Igor Galić wrote:

>   n.b.: Right now, this does not work, because our code has long since
>   (v2.1.4/TS-427) parted with clang compatibility.
>   XXX: Why are we not checking for clang on darwin? Isn't XCode the
>   default.. thing? Doesn't it come with clang? How often more will I
>   write clang in this commit message? Questions...

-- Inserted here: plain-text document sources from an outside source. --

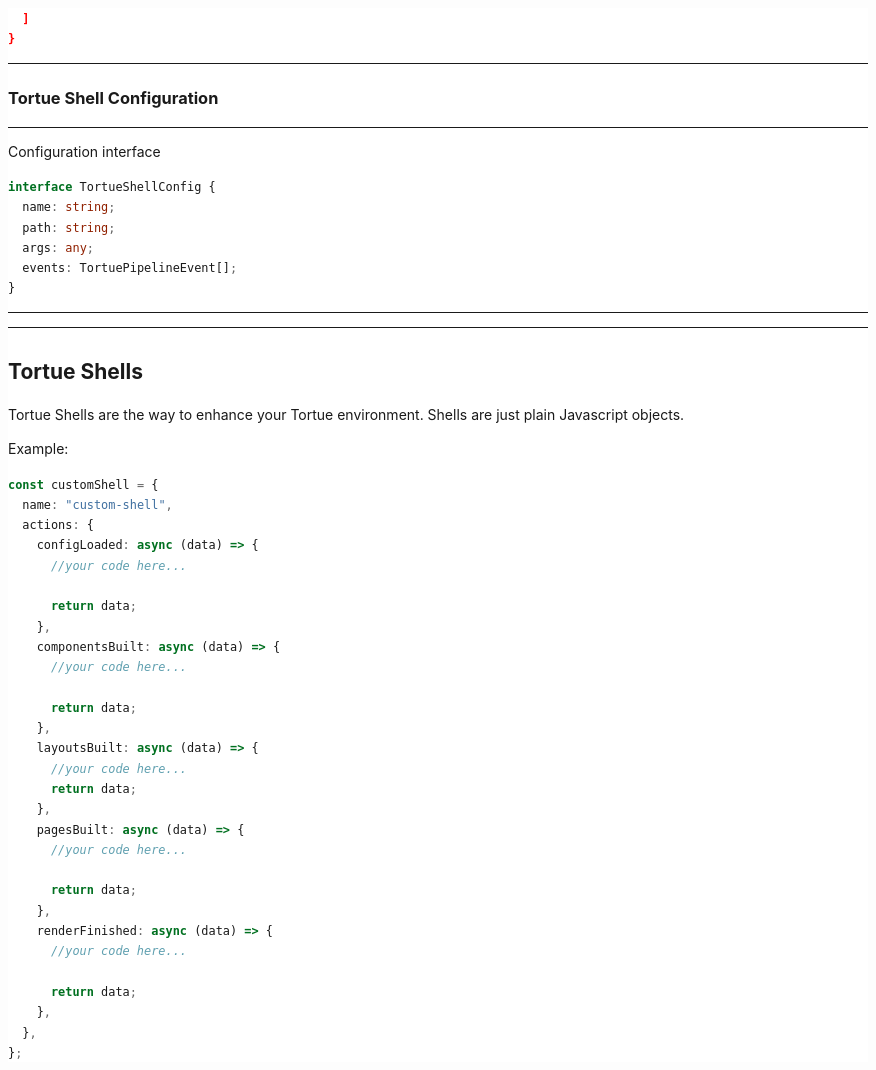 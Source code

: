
 ```json
  ]
}
```

---

### Tortue Shell Configuration

---

Configuration interface

```ts
interface TortueShellConfig {
  name: string;
  path: string;
  args: any;
  events: TortuePipelineEvent[];
}
```

---

---

## Tortue Shells

Tortue Shells are the way to enhance your Tortue environment. Shells are just plain Javascript objects.

Example:

```ts
const customShell = {
  name: "custom-shell",
  actions: {
    configLoaded: async (data) => {
      //your code here...

      return data;
    },
    componentsBuilt: async (data) => {
      //your code here...

      return data;
    },
    layoutsBuilt: async (data) => {
      //your code here...
      return data;
    },
    pagesBuilt: async (data) => {
      //your code here...

      return data;
    },
    renderFinished: async (data) => {
      //your code here...

      return data;
    },
  },
};
```
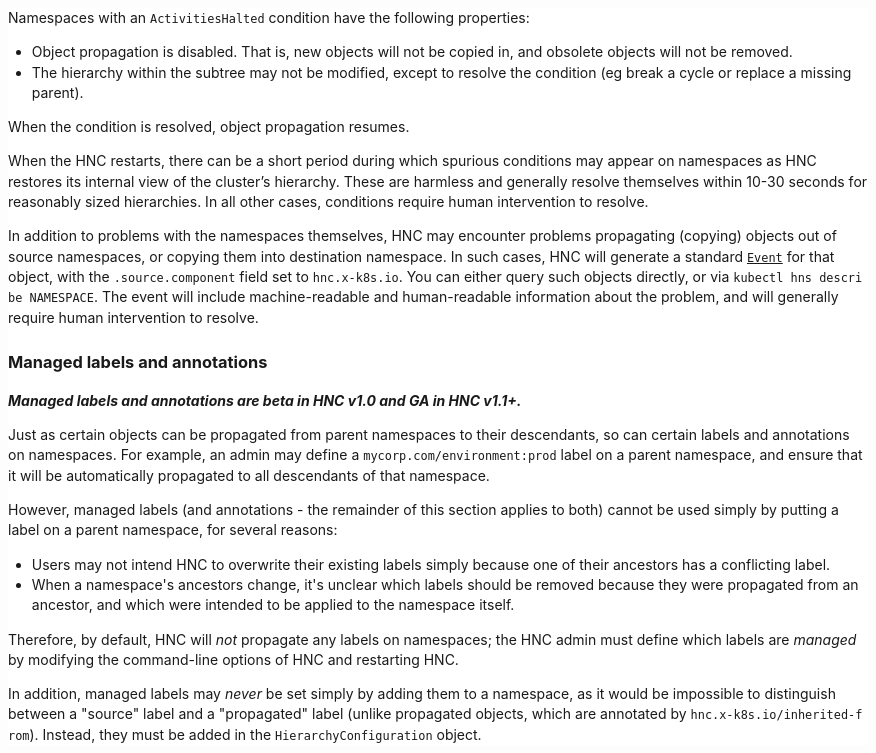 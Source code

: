 Namespaces with an `ActivitiesHalted` condition have the following properties:

* Object propagation is disabled. That is, new objects will not be copied in,
  and obsolete objects will not be removed.
* The hierarchy within the subtree may not be modified, except to resolve the
  condition (eg break a cycle or replace a missing parent).

When the condition is resolved, object propagation resumes.

When the HNC restarts, there can be a short period during which spurious
conditions may appear on namespaces as HNC restores its internal view of the
cluster’s hierarchy. These are harmless and generally resolve themselves within
10-30 seconds for reasonably sized hierarchies. In all other cases, conditions
require human intervention to resolve.

In addition to problems with the namespaces themselves, HNC may encounter
problems propagating (copying) objects out of source namespaces, or copying them
into destination namespace. In such cases, HNC will generate a standard
[`Event`](https://v1-18.docs.kubernetes.io/docs/reference/generated/kubernetes-api/v1.18/#event-v1-core)
for that object, with the `.source.component` field set to `hnc.x-k8s.io`. You
can either query such objects directly, or via `kubectl hns describe NAMESPACE`.
The event will include machine-readable and human-readable information about the
problem, and will generally require human intervention to resolve.

<a name="admin-managed-labels"/>

### Managed labels and annotations

***Managed labels and annotations are beta in HNC v1.0 and GA in HNC v1.1+.***

Just as certain objects can be propagated from parent namespaces to their
descendants, so can certain labels and annotations on namespaces. For example,
an admin may define a `mycorp.com/environment:prod` label on a parent namespace,
and ensure that it will be automatically propagated to all descendants of that
namespace.

However, managed labels (and annotations - the remainder of this section applies
to both) cannot be used simply by putting a label on a parent namespace, for
several reasons:

* Users may not intend HNC to overwrite their existing labels simply because one
  of their ancestors has a conflicting label.
* When a namespace's ancestors change, it's unclear which labels should be
  removed because they were propagated from an ancestor, and which were
  intended to be applied to the namespace itself.

Therefore, by default, HNC will _not_ propagate any labels on namespaces; the
HNC admin must define which labels are _managed_ by modifying the command-line
options of HNC and restarting HNC.

In addition, managed labels may _never_ be set simply by adding them to a
namespace, as it would be impossible to distinguish between a "source" label and
a "propagated" label (unlike propagated objects, which are annotated by
`hnc.x-k8s.io/inherited-from`). Instead, they must be added in the
`HierarchyConfiguration` object.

Trunk compiles on my Mac using XCode without problem... Maybe Apple made
changes to make it "compatible" with gcc? I use

Using built-in specs.
Target: i686-apple-darwin11
Configured with:
/private/var/tmp/llvmgcc42/llvmgcc42-2336.1~22/src/configure
--disable-checking --enable-werror --prefix=/Developer/usr/llvm-gcc-4.2
--mandir=/share/man --enable-languages=c,objc,c++,obj-c++
--program-prefix=llvm- --program-transform-name=/^[cg][^.-]*$/s/$/-4.2/
--with-slibdir=/usr/lib --build=i686-apple-darwin11
--enable-llvm=/private/var/tmp/llvmgcc42/llvmgcc42-2336.1~22/dst-llvmCore/Developer/usr/local
--program-prefix=i686-apple-darwin11- --host=x86_64-apple-darwin11
--target=i686-apple-darwin11 --with-gxx-include-dir=/usr/include/c++/4.2.1
Thread model: posix
gcc version 4.2.1 (Based on Apple Inc. build 5658) (LLVM build 2336.1.00)


I guess I'm to blame for breaking clang building ... I'm curious though,
what is it that we're "missing" from not supporting clang? I mean, yes, we
should support it, but is there really something we'd change in our code
to take advantage of something clang specific?